Work order:
What lines in the data below mention the string "fitting"? Copy them out.

Input records:
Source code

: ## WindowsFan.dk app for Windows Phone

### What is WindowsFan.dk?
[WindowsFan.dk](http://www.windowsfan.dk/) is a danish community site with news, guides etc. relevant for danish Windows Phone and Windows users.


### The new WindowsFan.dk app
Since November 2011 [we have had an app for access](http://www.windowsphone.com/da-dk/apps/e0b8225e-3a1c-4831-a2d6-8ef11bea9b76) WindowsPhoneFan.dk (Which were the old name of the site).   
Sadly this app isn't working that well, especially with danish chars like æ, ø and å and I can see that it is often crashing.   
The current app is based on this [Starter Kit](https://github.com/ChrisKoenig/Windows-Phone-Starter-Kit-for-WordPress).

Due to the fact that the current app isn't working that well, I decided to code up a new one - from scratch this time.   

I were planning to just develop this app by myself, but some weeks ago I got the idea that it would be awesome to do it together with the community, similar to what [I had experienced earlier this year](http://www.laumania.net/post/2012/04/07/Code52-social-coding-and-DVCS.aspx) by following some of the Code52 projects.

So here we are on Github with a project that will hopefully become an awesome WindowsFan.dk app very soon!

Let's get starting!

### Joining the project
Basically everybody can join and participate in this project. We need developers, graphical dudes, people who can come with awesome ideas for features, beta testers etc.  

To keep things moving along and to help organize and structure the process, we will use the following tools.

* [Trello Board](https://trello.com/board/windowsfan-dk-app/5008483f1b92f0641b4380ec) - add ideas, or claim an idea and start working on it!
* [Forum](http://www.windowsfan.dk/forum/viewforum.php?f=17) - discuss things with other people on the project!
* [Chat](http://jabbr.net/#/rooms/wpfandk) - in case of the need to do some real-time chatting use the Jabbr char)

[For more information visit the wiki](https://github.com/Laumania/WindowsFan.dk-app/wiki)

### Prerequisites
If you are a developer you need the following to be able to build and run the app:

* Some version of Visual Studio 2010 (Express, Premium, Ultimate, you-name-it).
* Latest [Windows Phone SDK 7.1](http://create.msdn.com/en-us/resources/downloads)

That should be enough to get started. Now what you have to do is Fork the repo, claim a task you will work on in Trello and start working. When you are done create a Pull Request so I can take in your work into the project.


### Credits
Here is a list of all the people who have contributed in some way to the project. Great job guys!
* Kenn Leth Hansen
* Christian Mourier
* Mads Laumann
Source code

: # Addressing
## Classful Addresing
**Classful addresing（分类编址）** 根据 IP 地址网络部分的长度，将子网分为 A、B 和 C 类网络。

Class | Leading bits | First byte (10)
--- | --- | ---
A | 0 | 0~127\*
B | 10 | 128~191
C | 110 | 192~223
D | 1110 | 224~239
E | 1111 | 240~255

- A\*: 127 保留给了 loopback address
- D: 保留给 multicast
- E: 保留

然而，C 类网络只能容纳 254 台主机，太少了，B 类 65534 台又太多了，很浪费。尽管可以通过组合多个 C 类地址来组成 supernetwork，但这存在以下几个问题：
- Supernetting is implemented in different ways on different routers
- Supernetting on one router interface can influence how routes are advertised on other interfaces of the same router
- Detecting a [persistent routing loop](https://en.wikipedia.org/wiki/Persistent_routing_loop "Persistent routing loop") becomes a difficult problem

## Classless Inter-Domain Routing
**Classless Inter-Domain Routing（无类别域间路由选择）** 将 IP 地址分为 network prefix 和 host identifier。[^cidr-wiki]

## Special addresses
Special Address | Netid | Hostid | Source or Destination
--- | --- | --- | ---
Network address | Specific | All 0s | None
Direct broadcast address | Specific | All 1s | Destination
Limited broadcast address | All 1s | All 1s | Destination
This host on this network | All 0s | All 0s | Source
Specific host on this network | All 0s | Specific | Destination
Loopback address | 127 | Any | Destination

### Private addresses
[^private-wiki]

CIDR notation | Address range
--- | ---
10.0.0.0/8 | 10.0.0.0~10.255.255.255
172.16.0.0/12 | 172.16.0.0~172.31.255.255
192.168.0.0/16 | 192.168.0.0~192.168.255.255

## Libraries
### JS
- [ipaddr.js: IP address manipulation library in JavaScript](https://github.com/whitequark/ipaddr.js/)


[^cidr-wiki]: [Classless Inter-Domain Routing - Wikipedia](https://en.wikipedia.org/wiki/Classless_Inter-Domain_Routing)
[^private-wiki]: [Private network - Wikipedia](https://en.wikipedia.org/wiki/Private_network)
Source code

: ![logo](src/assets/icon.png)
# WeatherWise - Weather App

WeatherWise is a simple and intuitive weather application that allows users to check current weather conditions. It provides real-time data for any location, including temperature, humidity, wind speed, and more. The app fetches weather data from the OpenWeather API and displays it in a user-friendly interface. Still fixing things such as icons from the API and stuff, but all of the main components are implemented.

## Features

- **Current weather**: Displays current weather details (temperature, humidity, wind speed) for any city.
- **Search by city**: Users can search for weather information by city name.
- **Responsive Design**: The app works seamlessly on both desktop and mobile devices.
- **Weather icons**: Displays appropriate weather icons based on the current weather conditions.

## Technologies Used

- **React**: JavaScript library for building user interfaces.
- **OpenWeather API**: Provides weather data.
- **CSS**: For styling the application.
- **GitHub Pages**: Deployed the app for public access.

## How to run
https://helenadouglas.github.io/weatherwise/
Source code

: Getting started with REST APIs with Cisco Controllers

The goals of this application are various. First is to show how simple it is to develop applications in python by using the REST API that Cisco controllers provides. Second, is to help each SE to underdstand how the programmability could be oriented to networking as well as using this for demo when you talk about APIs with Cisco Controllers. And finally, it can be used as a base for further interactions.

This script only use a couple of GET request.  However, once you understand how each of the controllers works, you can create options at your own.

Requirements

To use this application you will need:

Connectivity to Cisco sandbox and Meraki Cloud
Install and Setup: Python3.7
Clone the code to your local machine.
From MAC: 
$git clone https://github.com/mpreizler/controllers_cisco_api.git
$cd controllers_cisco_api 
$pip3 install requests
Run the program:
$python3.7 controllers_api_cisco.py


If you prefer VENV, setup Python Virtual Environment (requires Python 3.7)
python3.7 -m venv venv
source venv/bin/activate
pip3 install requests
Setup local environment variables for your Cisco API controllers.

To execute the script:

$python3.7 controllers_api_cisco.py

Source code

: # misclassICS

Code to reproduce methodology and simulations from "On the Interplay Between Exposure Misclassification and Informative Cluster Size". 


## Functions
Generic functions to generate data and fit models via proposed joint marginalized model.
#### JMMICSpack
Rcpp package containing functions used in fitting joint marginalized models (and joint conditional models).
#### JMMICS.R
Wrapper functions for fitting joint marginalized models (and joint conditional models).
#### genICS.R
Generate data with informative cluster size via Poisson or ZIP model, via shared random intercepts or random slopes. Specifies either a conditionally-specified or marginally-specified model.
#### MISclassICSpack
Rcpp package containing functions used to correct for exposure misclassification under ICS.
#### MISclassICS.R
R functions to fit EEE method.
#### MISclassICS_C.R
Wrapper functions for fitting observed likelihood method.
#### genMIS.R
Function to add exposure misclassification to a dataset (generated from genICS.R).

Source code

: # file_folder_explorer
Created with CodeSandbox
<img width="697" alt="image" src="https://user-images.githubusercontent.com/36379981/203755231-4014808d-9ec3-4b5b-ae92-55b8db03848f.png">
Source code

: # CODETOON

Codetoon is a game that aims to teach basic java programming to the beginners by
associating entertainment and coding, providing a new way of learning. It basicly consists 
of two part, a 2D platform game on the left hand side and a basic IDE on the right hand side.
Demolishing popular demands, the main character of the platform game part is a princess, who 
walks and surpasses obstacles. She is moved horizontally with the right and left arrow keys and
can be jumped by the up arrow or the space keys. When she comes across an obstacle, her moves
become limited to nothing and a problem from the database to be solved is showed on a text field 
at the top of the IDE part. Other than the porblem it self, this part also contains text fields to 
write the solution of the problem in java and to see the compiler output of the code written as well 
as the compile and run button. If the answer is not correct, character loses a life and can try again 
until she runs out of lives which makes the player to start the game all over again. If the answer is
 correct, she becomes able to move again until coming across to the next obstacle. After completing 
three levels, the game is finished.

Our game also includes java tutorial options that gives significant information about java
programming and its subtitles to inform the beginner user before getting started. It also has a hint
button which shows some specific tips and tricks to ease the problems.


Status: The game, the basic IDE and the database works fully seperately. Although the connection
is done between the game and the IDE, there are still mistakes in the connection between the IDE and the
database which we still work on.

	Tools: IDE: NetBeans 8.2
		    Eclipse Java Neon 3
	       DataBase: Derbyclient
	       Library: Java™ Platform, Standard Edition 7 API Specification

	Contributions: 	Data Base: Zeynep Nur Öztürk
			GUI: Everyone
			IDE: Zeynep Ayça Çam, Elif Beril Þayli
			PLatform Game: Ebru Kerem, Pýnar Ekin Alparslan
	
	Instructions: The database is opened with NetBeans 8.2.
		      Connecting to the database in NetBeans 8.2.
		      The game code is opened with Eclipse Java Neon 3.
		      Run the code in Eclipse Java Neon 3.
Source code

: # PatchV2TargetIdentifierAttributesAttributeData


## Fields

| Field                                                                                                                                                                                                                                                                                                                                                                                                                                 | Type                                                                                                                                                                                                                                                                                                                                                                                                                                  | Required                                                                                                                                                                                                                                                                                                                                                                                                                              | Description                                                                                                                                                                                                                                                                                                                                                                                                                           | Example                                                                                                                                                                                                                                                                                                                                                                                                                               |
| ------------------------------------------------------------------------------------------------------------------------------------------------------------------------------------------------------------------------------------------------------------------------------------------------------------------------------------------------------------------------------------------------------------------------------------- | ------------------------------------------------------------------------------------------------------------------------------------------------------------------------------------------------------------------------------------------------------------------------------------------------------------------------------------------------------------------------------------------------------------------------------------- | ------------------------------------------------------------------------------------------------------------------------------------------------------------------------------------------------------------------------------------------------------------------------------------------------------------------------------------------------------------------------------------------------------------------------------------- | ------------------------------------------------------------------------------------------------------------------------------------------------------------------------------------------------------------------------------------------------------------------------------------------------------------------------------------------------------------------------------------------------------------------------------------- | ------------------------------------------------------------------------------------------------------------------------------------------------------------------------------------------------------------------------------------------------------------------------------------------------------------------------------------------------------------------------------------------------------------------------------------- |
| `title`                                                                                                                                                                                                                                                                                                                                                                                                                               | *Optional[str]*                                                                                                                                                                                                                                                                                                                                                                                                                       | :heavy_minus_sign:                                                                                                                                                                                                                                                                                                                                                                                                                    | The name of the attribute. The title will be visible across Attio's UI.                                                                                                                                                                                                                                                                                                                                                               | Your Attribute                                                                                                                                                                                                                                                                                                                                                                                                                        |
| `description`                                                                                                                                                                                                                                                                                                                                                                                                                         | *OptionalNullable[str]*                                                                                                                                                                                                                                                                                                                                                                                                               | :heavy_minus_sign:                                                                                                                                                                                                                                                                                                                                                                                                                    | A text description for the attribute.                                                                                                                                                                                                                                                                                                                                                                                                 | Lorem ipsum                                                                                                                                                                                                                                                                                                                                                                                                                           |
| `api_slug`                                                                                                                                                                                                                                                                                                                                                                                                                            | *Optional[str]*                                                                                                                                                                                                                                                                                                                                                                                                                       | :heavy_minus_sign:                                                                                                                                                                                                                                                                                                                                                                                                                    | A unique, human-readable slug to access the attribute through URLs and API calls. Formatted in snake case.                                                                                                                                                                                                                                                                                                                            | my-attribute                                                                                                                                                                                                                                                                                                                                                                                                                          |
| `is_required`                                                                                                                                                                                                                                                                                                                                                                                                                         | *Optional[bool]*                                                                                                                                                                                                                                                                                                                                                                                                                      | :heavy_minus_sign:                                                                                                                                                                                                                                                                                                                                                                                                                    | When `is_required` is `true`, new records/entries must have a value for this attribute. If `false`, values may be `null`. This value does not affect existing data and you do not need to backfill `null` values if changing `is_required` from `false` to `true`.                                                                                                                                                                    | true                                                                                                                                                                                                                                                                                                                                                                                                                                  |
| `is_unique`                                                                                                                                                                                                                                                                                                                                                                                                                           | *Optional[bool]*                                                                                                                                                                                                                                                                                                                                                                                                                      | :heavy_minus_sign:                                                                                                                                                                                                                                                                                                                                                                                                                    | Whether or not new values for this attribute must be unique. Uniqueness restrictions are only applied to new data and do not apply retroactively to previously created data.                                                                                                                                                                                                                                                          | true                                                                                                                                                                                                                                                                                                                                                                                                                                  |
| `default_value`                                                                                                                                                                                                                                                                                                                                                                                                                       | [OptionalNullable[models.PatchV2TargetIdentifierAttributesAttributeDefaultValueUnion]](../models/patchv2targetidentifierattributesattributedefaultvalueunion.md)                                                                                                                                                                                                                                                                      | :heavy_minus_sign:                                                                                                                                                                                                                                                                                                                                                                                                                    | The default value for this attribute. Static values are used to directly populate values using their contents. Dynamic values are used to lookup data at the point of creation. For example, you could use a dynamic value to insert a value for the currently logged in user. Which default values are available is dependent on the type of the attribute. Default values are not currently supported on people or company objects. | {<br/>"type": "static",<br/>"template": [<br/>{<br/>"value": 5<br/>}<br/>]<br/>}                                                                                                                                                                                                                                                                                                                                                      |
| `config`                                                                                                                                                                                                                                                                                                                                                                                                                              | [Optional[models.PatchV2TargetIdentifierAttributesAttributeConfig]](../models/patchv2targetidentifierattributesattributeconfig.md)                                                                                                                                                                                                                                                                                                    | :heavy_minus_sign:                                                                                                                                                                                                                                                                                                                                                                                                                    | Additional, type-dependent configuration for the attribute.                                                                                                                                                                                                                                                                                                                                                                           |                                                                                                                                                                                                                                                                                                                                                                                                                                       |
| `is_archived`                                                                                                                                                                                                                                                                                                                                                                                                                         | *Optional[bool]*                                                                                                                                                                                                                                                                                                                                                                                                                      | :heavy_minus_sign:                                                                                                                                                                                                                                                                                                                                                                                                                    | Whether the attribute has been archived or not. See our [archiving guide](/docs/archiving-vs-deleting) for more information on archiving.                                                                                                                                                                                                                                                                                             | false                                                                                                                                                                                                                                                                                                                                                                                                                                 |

Expected answer:
Rcpp package containing functions used in fitting joint marginalized models (and joint conditional models).
Wrapper functions for fitting joint marginalized models (and joint conditional models).
Wrapper functions for fitting observed likelihood method.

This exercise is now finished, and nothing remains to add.